- _What to do_: Scan the data below for the string "users". Show every line where it turns up.

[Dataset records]

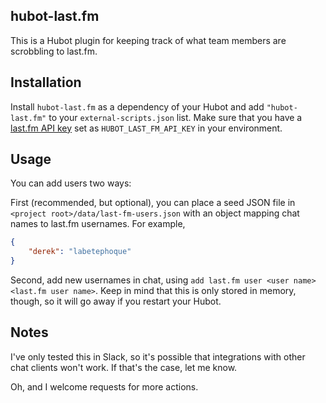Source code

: hubot-last.fm
---

This is a Hubot plugin for keeping track of what team members are scrobbling to last.fm.

## Installation

Install `hubot-last.fm` as a dependency of your Hubot and add `"hubot-last.fm"` to your `external-scripts.json` list. Make sure that you have a [last.fm API key](http://www.last.fm/api/accounts) set as `HUBOT_LAST_FM_API_KEY` in your environment.

## Usage

You can add users two ways:

First (recommended, but optional), you can place a seed JSON file in `<project root>/data/last-fm-users.json` with an object mapping chat names to last.fm usernames. For example,
```json
{
    "derek": "labetephoque"
}
```

Second, add new usernames in chat, using `add last.fm user <user name> <last.fm user name>`. Keep in mind that this is only stored in memory, though, so it will go away if you restart your Hubot.

## Notes

I've only tested this in Slack, so it's possible that integrations with other chat clients won't work. If that's the case, let me know.

Oh, and I welcome requests for more actions.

- _Answer section_:
You can add users two ways:
First (recommended, but optional), you can place a seed JSON file in `<project root>/data/last-fm-users.json` with an object mapping chat names to last.fm usernames. For example,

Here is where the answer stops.